Your goal: Print the line that contains "I'm Darllinson Azevedo</h1>" and every line after it through the last line of the records below, exactly as written and nothing else.

************

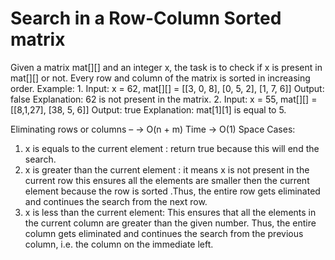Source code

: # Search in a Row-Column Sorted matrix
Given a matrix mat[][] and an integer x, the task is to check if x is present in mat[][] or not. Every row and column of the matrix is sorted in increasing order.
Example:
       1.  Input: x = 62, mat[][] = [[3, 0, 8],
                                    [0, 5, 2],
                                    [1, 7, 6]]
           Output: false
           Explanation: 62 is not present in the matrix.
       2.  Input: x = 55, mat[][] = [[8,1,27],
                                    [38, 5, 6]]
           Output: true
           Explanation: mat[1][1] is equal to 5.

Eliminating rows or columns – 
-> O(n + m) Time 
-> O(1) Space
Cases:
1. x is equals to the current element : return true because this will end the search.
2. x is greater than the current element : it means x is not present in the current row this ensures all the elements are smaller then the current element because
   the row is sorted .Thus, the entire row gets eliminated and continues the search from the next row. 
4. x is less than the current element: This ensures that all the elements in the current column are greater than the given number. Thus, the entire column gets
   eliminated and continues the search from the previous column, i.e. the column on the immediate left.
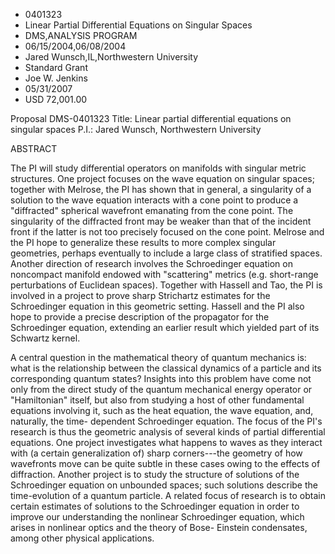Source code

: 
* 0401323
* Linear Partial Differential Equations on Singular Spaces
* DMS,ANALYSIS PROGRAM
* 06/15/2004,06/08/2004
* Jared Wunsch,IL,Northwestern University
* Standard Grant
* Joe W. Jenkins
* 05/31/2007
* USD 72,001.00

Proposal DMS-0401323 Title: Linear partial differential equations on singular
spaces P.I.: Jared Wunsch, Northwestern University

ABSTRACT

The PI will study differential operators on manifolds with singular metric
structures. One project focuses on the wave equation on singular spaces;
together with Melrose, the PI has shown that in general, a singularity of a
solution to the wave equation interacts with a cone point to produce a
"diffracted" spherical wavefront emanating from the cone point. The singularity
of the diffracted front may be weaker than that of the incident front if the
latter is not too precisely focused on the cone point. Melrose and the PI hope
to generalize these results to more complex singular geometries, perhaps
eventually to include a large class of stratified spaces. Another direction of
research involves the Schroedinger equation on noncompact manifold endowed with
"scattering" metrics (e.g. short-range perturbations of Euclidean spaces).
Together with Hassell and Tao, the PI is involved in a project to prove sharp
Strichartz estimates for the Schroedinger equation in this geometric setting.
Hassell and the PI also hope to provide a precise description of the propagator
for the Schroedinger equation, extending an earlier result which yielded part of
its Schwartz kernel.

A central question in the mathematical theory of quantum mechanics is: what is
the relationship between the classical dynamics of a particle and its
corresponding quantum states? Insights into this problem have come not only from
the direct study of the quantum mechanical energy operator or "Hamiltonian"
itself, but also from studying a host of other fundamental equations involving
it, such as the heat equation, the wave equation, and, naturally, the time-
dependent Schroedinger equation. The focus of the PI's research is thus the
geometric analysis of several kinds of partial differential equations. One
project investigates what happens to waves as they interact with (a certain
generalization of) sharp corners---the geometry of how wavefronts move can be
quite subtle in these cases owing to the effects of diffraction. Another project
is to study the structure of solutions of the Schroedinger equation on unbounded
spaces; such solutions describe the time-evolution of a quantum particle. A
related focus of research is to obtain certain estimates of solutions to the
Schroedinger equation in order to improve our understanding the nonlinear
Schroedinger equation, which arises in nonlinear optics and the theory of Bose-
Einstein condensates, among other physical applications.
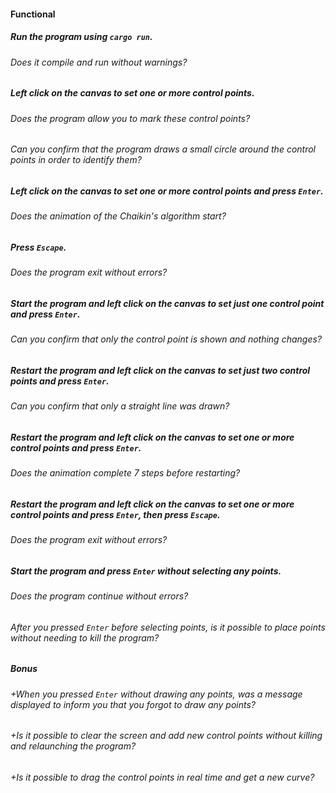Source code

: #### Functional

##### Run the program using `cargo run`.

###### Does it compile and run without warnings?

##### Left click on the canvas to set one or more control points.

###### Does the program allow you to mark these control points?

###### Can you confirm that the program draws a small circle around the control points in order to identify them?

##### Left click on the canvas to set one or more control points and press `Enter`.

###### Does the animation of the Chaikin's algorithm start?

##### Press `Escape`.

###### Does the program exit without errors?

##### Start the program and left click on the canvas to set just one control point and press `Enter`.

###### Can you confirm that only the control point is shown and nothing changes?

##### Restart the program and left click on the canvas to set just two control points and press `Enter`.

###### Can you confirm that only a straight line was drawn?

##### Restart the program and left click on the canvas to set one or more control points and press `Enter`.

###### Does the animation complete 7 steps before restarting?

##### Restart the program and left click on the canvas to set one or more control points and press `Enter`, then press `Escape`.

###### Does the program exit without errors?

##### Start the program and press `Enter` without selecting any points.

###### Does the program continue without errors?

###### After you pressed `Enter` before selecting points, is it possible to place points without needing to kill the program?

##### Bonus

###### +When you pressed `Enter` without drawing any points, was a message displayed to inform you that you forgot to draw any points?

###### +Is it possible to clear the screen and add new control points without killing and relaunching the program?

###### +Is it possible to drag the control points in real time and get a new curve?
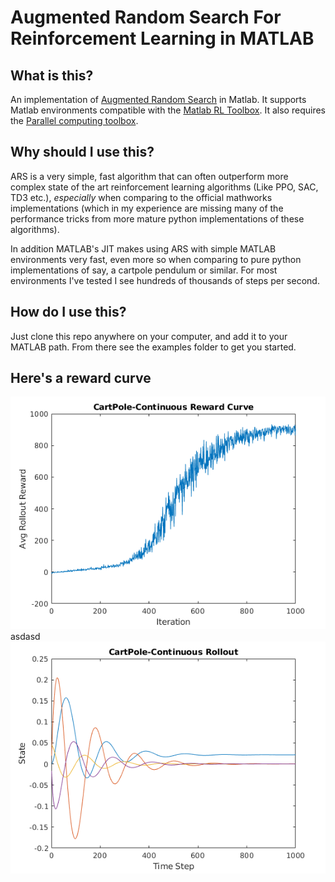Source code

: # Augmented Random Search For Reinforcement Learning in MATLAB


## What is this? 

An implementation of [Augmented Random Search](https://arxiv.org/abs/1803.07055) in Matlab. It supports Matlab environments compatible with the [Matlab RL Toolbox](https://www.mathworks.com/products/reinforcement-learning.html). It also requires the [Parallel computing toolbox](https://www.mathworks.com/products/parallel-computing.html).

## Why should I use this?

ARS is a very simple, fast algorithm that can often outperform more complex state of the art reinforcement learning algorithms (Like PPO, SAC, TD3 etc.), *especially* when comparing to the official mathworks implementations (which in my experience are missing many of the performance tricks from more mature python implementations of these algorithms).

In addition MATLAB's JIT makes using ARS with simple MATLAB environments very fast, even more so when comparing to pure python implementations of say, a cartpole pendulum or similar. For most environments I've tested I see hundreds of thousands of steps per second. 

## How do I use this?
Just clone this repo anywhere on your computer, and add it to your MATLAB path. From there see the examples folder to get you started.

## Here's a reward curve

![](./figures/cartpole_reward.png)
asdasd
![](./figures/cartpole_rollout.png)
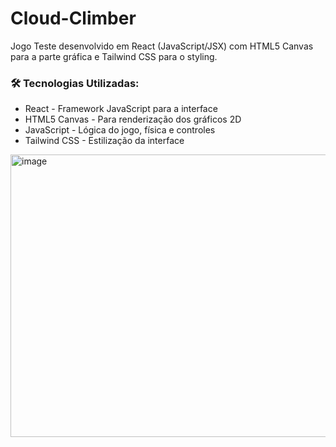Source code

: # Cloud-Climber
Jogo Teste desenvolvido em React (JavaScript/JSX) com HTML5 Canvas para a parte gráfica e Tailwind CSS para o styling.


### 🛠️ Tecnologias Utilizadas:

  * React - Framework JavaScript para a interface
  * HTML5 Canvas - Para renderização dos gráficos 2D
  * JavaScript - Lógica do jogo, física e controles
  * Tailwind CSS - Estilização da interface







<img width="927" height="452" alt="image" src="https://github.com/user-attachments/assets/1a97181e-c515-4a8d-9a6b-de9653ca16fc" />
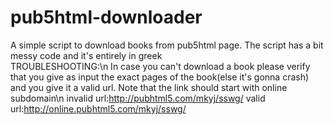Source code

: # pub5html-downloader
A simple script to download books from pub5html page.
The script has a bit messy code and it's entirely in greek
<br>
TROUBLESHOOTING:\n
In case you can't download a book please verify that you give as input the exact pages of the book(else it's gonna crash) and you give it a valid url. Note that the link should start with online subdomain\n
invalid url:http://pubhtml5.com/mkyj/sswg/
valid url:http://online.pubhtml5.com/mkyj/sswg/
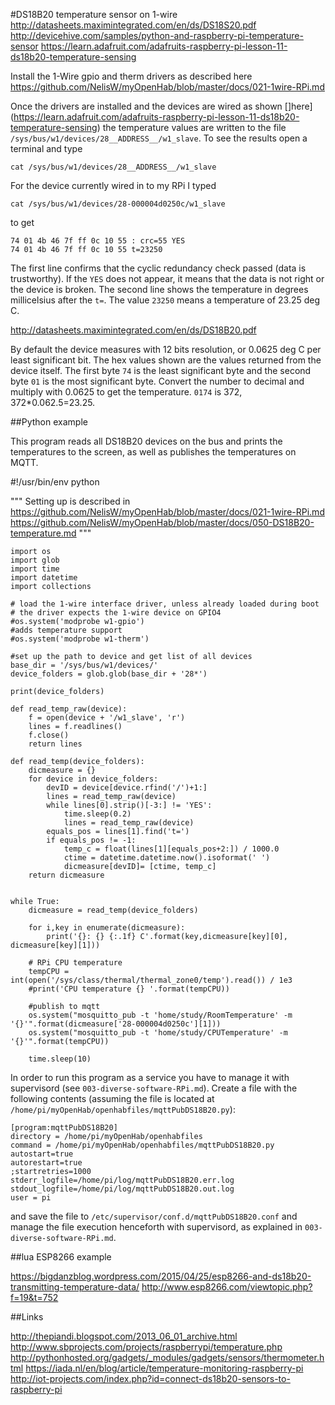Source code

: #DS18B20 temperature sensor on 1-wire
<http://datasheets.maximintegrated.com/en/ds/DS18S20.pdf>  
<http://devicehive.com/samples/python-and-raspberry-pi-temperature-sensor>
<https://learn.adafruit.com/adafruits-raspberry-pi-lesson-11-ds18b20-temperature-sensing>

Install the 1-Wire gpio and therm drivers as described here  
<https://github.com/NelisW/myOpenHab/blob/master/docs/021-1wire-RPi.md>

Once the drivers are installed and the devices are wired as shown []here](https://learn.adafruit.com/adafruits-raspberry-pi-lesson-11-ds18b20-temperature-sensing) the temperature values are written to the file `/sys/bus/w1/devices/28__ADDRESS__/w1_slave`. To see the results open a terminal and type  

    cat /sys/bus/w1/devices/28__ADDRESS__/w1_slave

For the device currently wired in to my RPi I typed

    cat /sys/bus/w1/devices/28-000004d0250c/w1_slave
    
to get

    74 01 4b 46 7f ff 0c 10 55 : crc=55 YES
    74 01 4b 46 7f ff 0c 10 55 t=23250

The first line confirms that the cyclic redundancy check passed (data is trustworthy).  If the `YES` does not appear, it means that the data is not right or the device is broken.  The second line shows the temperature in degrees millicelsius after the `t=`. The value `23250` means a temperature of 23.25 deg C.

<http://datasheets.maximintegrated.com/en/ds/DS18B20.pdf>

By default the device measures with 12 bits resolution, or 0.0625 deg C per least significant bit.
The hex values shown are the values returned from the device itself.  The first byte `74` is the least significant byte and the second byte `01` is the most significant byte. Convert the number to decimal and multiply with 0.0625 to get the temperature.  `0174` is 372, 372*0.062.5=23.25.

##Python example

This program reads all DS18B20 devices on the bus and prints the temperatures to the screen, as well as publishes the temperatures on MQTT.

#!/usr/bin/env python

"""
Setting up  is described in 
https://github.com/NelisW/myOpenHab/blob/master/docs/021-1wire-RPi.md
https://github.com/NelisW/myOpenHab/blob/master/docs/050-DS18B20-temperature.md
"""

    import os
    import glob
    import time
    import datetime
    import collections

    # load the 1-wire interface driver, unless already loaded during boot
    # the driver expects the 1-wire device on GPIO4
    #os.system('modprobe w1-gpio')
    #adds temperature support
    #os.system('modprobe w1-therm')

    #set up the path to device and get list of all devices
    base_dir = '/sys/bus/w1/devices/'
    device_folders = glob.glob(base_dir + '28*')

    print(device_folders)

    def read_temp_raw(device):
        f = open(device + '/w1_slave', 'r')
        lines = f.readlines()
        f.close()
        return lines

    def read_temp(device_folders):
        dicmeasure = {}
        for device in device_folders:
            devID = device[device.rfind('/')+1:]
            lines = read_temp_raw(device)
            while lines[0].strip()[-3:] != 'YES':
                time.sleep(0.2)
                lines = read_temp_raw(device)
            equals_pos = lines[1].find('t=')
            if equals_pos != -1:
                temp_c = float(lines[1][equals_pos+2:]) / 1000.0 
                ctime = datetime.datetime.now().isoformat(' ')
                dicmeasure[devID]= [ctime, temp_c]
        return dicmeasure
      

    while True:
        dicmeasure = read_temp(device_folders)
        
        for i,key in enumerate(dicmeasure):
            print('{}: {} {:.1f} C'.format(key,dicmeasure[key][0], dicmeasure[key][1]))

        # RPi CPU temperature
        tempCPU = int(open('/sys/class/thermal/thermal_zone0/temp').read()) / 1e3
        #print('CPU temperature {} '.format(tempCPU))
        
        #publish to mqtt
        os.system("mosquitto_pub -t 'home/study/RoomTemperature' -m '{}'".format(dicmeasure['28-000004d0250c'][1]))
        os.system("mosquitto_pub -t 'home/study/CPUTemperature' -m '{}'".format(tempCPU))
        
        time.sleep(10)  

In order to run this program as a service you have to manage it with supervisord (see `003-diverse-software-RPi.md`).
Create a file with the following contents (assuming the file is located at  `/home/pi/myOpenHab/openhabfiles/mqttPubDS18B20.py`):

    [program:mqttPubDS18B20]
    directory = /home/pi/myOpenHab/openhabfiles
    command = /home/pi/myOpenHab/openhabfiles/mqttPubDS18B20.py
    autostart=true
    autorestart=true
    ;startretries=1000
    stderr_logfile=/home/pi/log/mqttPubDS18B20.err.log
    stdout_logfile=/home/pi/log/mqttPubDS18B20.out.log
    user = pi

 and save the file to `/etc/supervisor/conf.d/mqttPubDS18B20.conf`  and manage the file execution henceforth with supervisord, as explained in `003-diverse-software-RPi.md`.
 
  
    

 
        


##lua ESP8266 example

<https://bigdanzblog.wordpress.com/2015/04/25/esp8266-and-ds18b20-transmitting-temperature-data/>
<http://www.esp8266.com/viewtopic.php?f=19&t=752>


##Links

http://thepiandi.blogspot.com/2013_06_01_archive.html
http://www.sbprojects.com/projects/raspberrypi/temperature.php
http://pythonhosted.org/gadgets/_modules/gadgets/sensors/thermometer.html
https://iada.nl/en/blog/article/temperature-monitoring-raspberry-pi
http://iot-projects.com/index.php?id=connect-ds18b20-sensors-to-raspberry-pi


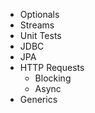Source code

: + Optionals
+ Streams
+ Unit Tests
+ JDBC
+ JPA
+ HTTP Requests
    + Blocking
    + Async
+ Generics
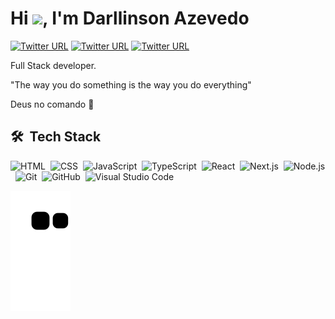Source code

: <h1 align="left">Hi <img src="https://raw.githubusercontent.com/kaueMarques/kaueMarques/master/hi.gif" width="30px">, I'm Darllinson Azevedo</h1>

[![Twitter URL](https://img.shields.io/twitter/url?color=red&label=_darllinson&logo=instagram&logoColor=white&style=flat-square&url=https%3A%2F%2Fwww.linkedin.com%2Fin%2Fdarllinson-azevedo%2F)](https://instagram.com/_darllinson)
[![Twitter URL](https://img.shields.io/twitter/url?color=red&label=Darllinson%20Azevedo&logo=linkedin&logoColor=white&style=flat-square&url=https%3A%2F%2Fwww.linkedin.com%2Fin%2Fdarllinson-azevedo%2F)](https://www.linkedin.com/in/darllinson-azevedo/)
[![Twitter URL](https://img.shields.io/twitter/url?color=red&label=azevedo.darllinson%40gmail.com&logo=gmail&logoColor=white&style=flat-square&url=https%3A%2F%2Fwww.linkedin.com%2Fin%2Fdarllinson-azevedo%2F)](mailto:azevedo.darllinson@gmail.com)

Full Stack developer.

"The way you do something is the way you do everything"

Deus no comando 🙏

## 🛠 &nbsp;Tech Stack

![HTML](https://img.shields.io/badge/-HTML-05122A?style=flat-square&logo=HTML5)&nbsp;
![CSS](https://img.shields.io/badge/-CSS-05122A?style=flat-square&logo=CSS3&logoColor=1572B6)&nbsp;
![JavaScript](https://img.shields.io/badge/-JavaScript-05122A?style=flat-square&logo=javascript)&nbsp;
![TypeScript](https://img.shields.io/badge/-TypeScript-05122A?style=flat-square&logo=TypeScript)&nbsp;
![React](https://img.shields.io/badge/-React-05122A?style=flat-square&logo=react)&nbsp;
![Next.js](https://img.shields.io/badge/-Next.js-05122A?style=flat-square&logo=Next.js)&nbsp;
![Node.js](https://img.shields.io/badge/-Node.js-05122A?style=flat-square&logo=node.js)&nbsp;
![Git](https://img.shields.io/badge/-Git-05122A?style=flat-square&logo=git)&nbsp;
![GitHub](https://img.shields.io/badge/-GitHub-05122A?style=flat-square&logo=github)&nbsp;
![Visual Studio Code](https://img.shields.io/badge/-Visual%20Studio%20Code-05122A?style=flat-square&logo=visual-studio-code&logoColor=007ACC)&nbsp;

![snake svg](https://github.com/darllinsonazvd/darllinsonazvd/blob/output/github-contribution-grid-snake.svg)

************

Result:
: <h1 align="left">Hi <img src="https://raw.githubusercontent.com/kaueMarques/kaueMarques/master/hi.gif" width="30px">, I'm Darllinson Azevedo</h1>

[![Twitter URL](https://img.shields.io/twitter/url?color=red&label=_darllinson&logo=instagram&logoColor=white&style=flat-square&url=https%3A%2F%2Fwww.linkedin.com%2Fin%2Fdarllinson-azevedo%2F)](https://instagram.com/_darllinson)
[![Twitter URL](https://img.shields.io/twitter/url?color=red&label=Darllinson%20Azevedo&logo=linkedin&logoColor=white&style=flat-square&url=https%3A%2F%2Fwww.linkedin.com%2Fin%2Fdarllinson-azevedo%2F)](https://www.linkedin.com/in/darllinson-azevedo/)
[![Twitter URL](https://img.shields.io/twitter/url?color=red&label=azevedo.darllinson%40gmail.com&logo=gmail&logoColor=white&style=flat-square&url=https%3A%2F%2Fwww.linkedin.com%2Fin%2Fdarllinson-azevedo%2F)](mailto:azevedo.darllinson@gmail.com)

Full Stack developer.

"The way you do something is the way you do everything"

Deus no comando 🙏

## 🛠 &nbsp;Tech Stack

![HTML](https://img.shields.io/badge/-HTML-05122A?style=flat-square&logo=HTML5)&nbsp;
![CSS](https://img.shields.io/badge/-CSS-05122A?style=flat-square&logo=CSS3&logoColor=1572B6)&nbsp;
![JavaScript](https://img.shields.io/badge/-JavaScript-05122A?style=flat-square&logo=javascript)&nbsp;
![TypeScript](https://img.shields.io/badge/-TypeScript-05122A?style=flat-square&logo=TypeScript)&nbsp;
![React](https://img.shields.io/badge/-React-05122A?style=flat-square&logo=react)&nbsp;
![Next.js](https://img.shields.io/badge/-Next.js-05122A?style=flat-square&logo=Next.js)&nbsp;
![Node.js](https://img.shields.io/badge/-Node.js-05122A?style=flat-square&logo=node.js)&nbsp;
![Git](https://img.shields.io/badge/-Git-05122A?style=flat-square&logo=git)&nbsp;
![GitHub](https://img.shields.io/badge/-GitHub-05122A?style=flat-square&logo=github)&nbsp;
![Visual Studio Code](https://img.shields.io/badge/-Visual%20Studio%20Code-05122A?style=flat-square&logo=visual-studio-code&logoColor=007ACC)&nbsp;

![snake svg](https://github.com/darllinsonazvd/darllinsonazvd/blob/output/github-contribution-grid-snake.svg)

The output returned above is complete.